RE: Tweeter difference problem with 3.3Rs and more

Re Technics tonearm.
The wire you prefer should be based on the cartridges you prefer. If you have a tendency to get tizzy MCs with more than life high end extension, get the copper. If you tend to end up with round tip cartridges with pronounced top end rolloff get the silver since it tends to do skin effect better over time. Generally speaking, you get longer life from silver because it tarnishes to silver sulfide which is a conductor, whereas the copper oxide layer on the copper - which thickens over the years, is a semiconductor and the cabling becomes more reactive over time, Particularly at high frequencies.

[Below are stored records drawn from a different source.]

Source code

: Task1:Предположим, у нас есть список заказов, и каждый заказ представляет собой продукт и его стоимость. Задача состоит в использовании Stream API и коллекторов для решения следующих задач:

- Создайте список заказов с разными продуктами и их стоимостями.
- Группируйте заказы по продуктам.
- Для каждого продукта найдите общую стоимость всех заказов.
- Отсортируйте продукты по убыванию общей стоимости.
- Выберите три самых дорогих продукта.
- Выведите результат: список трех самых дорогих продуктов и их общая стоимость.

Re Troika, so you are saying I need to put in pins on my leads? I'll just get a set of long pins and put them in my tags so they overhang and attach the Troika tags. I guess the extra wire will get pulled back and taped onto the headshell.

Re Pots for PLLXO, I think the best solution to give you sufficient control is to have pots on both top and bottom, something like a 100k pot on the HP, in series before the filter, and a 100k pot on the LP in series after the filter. If you want to keep the HP free of pots, then you would need to add a fixed resistor in series sufficient to cut HP volume by 16 db - something like a 70k resistor, and then LP would need a 100k pot. The combined min impedance with the added fixed resistor on the HP and the pot on the LP (after the filter) would be some 30+ K actually, better than I calculated earlier. Very good for a tube pre. The insertion loss would be significant however, something like 16 db min, leaving the quad pre out of the question. With the two pot solution there would always be a combination that would work for either the quad pre or a tube pre.

The impedance of the naked HP is 1.8K. so the combined impedance would be some 1.6k. If you add the pot on the hp, you would be adjusting it to a higher impedance on the HP and can keep it high enough for a tube amp.

The older series technics mk II tables were heavier and more expensive because of dicrete control circuitry and then new technology, I can't say they were any better since the controls would be quicker in an integrated circuit, which is present in the later tables.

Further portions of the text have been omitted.